Conventional subtractive manufacturing inevitably involves material loss during geometric realization, while additive manufacturing still suffers from limitations in surface quality, process continuity, and productivity when fabricating complex geometries. To address these challenges, this paper proposes a volume-consistent kneading-based forming method for plastic materials, enabling continuous and controllable three-dimensional deformation under mass conservation.
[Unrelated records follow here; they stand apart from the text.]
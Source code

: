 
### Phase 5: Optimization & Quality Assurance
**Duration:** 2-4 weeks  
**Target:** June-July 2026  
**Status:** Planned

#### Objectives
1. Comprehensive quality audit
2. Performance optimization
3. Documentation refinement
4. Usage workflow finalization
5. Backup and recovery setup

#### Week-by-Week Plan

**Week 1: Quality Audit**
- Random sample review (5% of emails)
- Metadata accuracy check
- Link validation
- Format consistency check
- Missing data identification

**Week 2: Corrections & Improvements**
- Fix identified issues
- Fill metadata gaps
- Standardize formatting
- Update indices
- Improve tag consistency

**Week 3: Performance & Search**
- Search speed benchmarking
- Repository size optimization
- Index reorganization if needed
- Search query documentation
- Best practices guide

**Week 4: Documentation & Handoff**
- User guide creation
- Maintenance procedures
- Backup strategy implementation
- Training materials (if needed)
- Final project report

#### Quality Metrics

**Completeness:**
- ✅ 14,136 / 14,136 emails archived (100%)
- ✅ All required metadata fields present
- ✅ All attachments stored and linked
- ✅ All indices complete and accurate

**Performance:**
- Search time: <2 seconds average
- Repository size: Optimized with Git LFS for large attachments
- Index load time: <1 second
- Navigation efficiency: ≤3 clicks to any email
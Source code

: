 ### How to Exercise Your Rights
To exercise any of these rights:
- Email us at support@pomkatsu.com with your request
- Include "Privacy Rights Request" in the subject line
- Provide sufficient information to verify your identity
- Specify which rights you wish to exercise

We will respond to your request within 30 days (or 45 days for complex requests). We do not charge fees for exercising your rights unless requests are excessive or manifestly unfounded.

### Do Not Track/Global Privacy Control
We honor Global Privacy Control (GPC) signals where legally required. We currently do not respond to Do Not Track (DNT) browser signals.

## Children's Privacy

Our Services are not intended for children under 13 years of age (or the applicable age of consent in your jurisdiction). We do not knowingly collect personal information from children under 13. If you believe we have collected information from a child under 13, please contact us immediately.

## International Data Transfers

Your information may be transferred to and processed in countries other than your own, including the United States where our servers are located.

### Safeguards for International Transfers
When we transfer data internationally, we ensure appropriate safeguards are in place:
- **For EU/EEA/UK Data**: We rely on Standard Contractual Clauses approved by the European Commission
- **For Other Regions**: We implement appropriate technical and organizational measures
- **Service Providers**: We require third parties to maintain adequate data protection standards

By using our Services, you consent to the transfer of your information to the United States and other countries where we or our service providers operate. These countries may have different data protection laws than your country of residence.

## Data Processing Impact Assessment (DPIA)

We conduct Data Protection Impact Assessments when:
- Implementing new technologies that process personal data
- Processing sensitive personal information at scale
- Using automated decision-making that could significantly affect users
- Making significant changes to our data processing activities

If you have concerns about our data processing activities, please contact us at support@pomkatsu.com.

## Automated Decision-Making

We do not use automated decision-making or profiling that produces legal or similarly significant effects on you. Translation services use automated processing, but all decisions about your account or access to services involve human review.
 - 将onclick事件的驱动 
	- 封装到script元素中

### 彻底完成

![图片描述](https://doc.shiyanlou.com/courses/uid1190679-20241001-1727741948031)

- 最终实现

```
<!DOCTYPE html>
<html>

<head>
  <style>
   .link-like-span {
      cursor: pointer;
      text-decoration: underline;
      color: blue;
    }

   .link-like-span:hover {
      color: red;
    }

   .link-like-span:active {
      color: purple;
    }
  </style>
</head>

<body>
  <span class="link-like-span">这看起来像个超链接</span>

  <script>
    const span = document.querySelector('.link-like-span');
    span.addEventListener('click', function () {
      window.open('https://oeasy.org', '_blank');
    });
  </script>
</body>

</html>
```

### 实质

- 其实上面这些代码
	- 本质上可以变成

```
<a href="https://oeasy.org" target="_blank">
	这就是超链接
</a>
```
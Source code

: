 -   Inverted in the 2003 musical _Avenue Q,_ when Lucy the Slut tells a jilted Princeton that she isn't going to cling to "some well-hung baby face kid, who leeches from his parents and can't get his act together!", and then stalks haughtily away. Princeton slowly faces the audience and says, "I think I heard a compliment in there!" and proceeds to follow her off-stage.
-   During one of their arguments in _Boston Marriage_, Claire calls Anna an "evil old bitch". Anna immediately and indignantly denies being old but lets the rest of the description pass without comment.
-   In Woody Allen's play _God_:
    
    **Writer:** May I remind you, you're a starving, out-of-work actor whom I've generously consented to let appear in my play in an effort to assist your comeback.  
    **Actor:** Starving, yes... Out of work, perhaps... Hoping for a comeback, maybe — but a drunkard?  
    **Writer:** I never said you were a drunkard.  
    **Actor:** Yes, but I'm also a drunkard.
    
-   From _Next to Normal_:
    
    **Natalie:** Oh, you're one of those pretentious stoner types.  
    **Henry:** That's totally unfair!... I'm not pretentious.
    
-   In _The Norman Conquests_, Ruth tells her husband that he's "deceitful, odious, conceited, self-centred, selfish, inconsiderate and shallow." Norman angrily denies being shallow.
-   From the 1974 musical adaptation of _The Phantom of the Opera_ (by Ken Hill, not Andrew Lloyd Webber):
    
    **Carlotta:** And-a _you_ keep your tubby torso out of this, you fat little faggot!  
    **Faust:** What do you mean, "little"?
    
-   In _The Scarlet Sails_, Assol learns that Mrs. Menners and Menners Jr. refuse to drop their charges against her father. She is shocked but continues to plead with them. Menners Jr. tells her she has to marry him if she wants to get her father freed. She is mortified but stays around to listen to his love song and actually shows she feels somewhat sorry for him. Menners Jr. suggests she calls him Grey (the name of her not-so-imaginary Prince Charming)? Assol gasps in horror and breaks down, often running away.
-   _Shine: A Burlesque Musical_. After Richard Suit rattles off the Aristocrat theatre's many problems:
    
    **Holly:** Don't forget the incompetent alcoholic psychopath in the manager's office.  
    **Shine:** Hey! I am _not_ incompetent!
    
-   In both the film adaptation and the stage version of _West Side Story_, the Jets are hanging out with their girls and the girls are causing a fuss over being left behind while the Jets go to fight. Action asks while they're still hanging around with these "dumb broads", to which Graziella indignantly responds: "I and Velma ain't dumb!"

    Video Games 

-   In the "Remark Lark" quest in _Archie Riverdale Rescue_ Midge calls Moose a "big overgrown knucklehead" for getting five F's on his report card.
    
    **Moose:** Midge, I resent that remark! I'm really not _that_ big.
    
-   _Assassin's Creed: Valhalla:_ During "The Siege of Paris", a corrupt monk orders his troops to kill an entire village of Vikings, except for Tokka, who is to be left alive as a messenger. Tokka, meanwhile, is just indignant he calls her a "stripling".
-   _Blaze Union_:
An integrated kneading-based manufacturing system is developed, in which geometry-aware kneading command generation, layer-wise kneading execution, and in-process point-cloud scanning are tightly coupled to form a closed-loop workflow of scanning, forming, and feedback compensation. Target geometries are analyzed through layer-wise point-cloud processing and classified into enveloping and non-enveloping types. Accordingly, an Envelope Shaping First strategy and a Similar Gradient Method are adopted to ensure stable material flow and continuous deformation. An RMSE-based compensation scheme is further introduced to correct systematic geometric deviations induced by elastic rebound and material redistribution. Experimental validation on five representative geometries demonstrates high geometric fidelity, with material utilization consistently exceeding 98%. The results indicate that kneading-based forming provides a promising alternative manufacturing paradigm for low-waste, customizable production.

翻译：传统减材制造在几何实现过程中不可避免地伴随材料损耗，而增材制造在成形复杂几何结构时仍受限于表面质量、工艺连续性与生产效率。为应对这些挑战，本文提出一种面向塑性材料的体积守恒捏合成形方法，在质量守恒条件下实现连续可控的三维变形。研究开发了集成化捏合制造系统，其中几何感知的捏合指令生成、分层捏合执行与在线点云扫描紧密耦合，形成扫描-成形-反馈补偿的闭环工作流。通过分层点云处理对目标几何体进行分析，将其分类为包络型与非包络型结构。据此采用"包络成形优先"策略与相似梯度法，确保稳定的材料流动与连续变形。进一步引入基于均方根误差的补偿方案，以修正由弹性回弹与材料重分布引起的系统几何偏差。通过对五种典型几何体的实验验证，本方法展现出高几何保真度，材料利用率持续超过98%。结果表明，捏合成形技术为低废料、可定制的生产提供了一种具有前景的替代制造范式。